(SOURCE DATA begins)
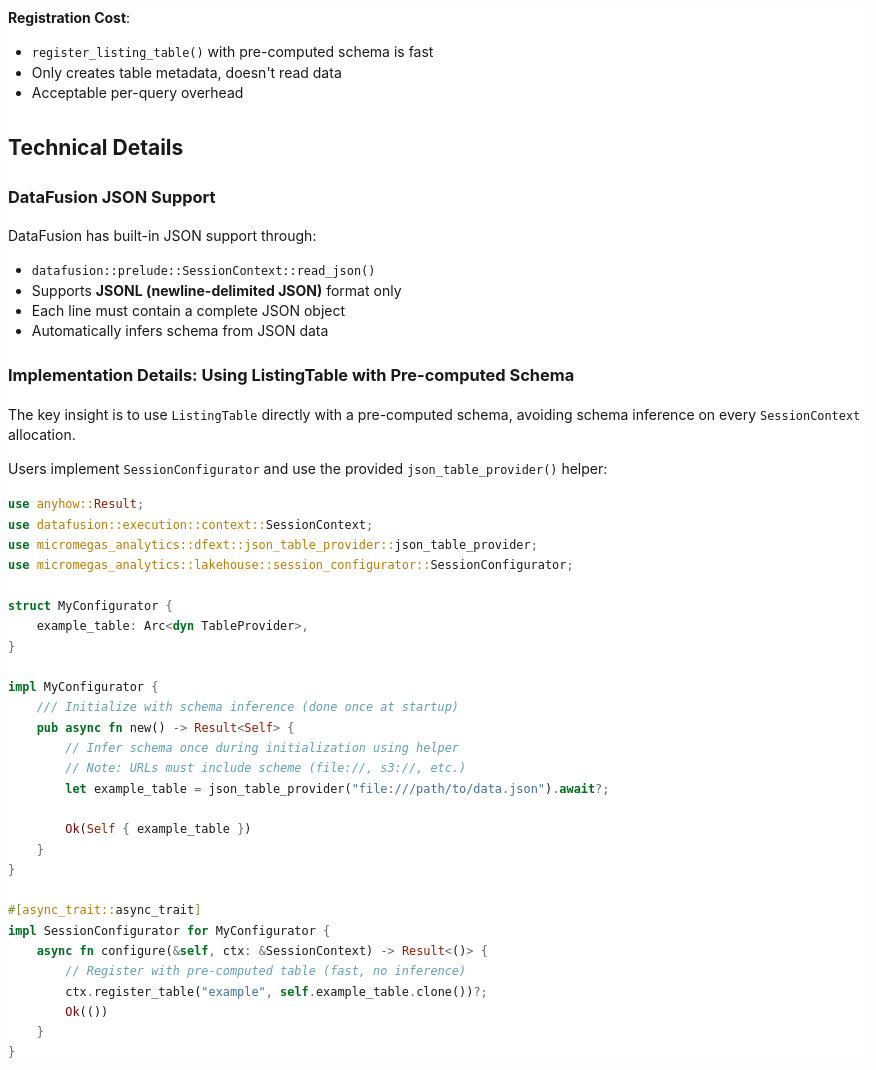 **Registration Cost**:
- `register_listing_table()` with pre-computed schema is fast
- Only creates table metadata, doesn't read data
- Acceptable per-query overhead

## Technical Details

### DataFusion JSON Support

DataFusion has built-in JSON support through:
- `datafusion::prelude::SessionContext::read_json()`
- Supports **JSONL (newline-delimited JSON)** format only
- Each line must contain a complete JSON object
- Automatically infers schema from JSON data

### Implementation Details: Using ListingTable with Pre-computed Schema

The key insight is to use `ListingTable` directly with a pre-computed schema, avoiding schema inference on every `SessionContext` allocation.

Users implement `SessionConfigurator` and use the provided `json_table_provider()` helper:

```rust
use anyhow::Result;
use datafusion::execution::context::SessionContext;
use micromegas_analytics::dfext::json_table_provider::json_table_provider;
use micromegas_analytics::lakehouse::session_configurator::SessionConfigurator;

struct MyConfigurator {
    example_table: Arc<dyn TableProvider>,
}

impl MyConfigurator {
    /// Initialize with schema inference (done once at startup)
    pub async fn new() -> Result<Self> {
        // Infer schema once during initialization using helper
        // Note: URLs must include scheme (file://, s3://, etc.)
        let example_table = json_table_provider("file:///path/to/data.json").await?;

        Ok(Self { example_table })
    }
}

#[async_trait::async_trait]
impl SessionConfigurator for MyConfigurator {
    async fn configure(&self, ctx: &SessionContext) -> Result<()> {
        // Register with pre-computed table (fast, no inference)
        ctx.register_table("example", self.example_table.clone())?;
        Ok(())
    }
}
```
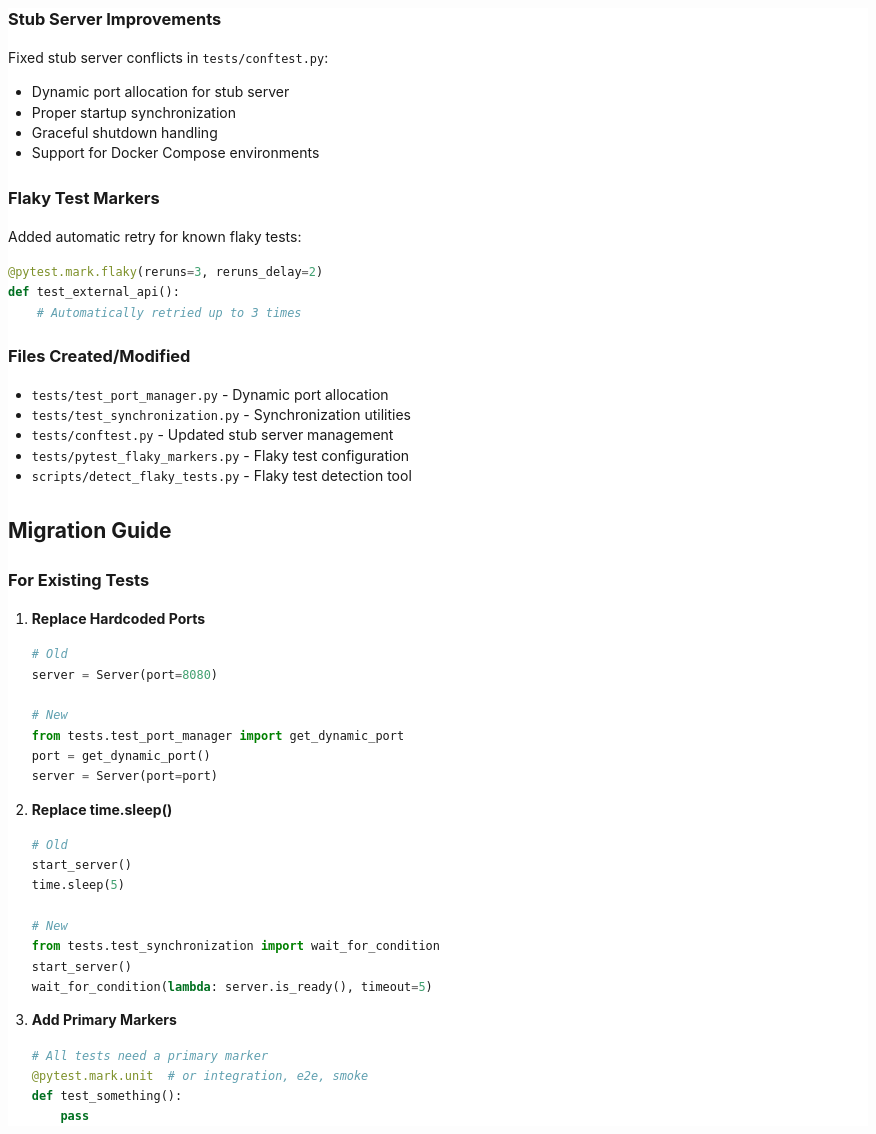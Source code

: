 ### Stub Server Improvements

Fixed stub server conflicts in `tests/conftest.py`:
- Dynamic port allocation for stub server
- Proper startup synchronization
- Graceful shutdown handling
- Support for Docker Compose environments

### Flaky Test Markers

Added automatic retry for known flaky tests:
```python
@pytest.mark.flaky(reruns=3, reruns_delay=2)
def test_external_api():
    # Automatically retried up to 3 times
```

### Files Created/Modified
- `tests/test_port_manager.py` - Dynamic port allocation
- `tests/test_synchronization.py` - Synchronization utilities
- `tests/conftest.py` - Updated stub server management
- `tests/pytest_flaky_markers.py` - Flaky test configuration
- `scripts/detect_flaky_tests.py` - Flaky test detection tool

## Migration Guide

### For Existing Tests

1. **Replace Hardcoded Ports**
   ```python
   # Old
   server = Server(port=8080)
   
   # New
   from tests.test_port_manager import get_dynamic_port
   port = get_dynamic_port()
   server = Server(port=port)
   ```

2. **Replace time.sleep()**
   ```python
   # Old
   start_server()
   time.sleep(5)
   
   # New
   from tests.test_synchronization import wait_for_condition
   start_server()
   wait_for_condition(lambda: server.is_ready(), timeout=5)
   ```

3. **Add Primary Markers**
   ```python
   # All tests need a primary marker
   @pytest.mark.unit  # or integration, e2e, smoke
   def test_something():
       pass
   ```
(SOURCE DATA ends)
### [TASK DIRECTIONS]
The answer should be an exact restatement of every entry, with the pictures omitted.

### [RESPONSE]
 **Registration Cost**:
- `register_listing_table()` with pre-computed schema is fast
- Only creates table metadata, doesn't read data
- Acceptable per-query overhead

## Technical Details

### DataFusion JSON Support

DataFusion has built-in JSON support through:
- `datafusion::prelude::SessionContext::read_json()`
- Supports **JSONL (newline-delimited JSON)** format only
- Each line must contain a complete JSON object
- Automatically infers schema from JSON data

### Implementation Details: Using ListingTable with Pre-computed Schema

The key insight is to use `ListingTable` directly with a pre-computed schema, avoiding schema inference on every `SessionContext` allocation.

Users implement `SessionConfigurator` and use the provided `json_table_provider()` helper:

```rust
use anyhow::Result;
use datafusion::execution::context::SessionContext;
use micromegas_analytics::dfext::json_table_provider::json_table_provider;
use micromegas_analytics::lakehouse::session_configurator::SessionConfigurator;

struct MyConfigurator {
    example_table: Arc<dyn TableProvider>,
}

impl MyConfigurator {
    /// Initialize with schema inference (done once at startup)
    pub async fn new() -> Result<Self> {
        // Infer schema once during initialization using helper
        // Note: URLs must include scheme (file://, s3://, etc.)
        let example_table = json_table_provider("file:///path/to/data.json").await?;

        Ok(Self { example_table })
    }
}

#[async_trait::async_trait]
impl SessionConfigurator for MyConfigurator {
    async fn configure(&self, ctx: &SessionContext) -> Result<()> {
        // Register with pre-computed table (fast, no inference)
        ctx.register_table("example", self.example_table.clone())?;
        Ok(())
    }
}
```
Source code

: ### Stub Server Improvements

Fixed stub server conflicts in `tests/conftest.py`:
- Dynamic port allocation for stub server
- Proper startup synchronization
- Graceful shutdown handling
- Support for Docker Compose environments

### Flaky Test Markers

Added automatic retry for known flaky tests:
```python
@pytest.mark.flaky(reruns=3, reruns_delay=2)
def test_external_api():
    # Automatically retried up to 3 times
```

### Files Created/Modified
- `tests/test_port_manager.py` - Dynamic port allocation
- `tests/test_synchronization.py` - Synchronization utilities
- `tests/conftest.py` - Updated stub server management
- `tests/pytest_flaky_markers.py` - Flaky test configuration
- `scripts/detect_flaky_tests.py` - Flaky test detection tool

## Migration Guide

### For Existing Tests

1. **Replace Hardcoded Ports**
   ```python
   # Old
   server = Server(port=8080)
   
   # New
   from tests.test_port_manager import get_dynamic_port
   port = get_dynamic_port()
   server = Server(port=port)
   ```

2. **Replace time.sleep()**
   ```python
   # Old
   start_server()
   time.sleep(5)
   
   # New
   from tests.test_synchronization import wait_for_condition
   start_server()
   wait_for_condition(lambda: server.is_ready(), timeout=5)
   ```

3. **Add Primary Markers**
   ```python
   # All tests need a primary marker
   @pytest.mark.unit  # or integration, e2e, smoke
   def test_something():
       pass
   ```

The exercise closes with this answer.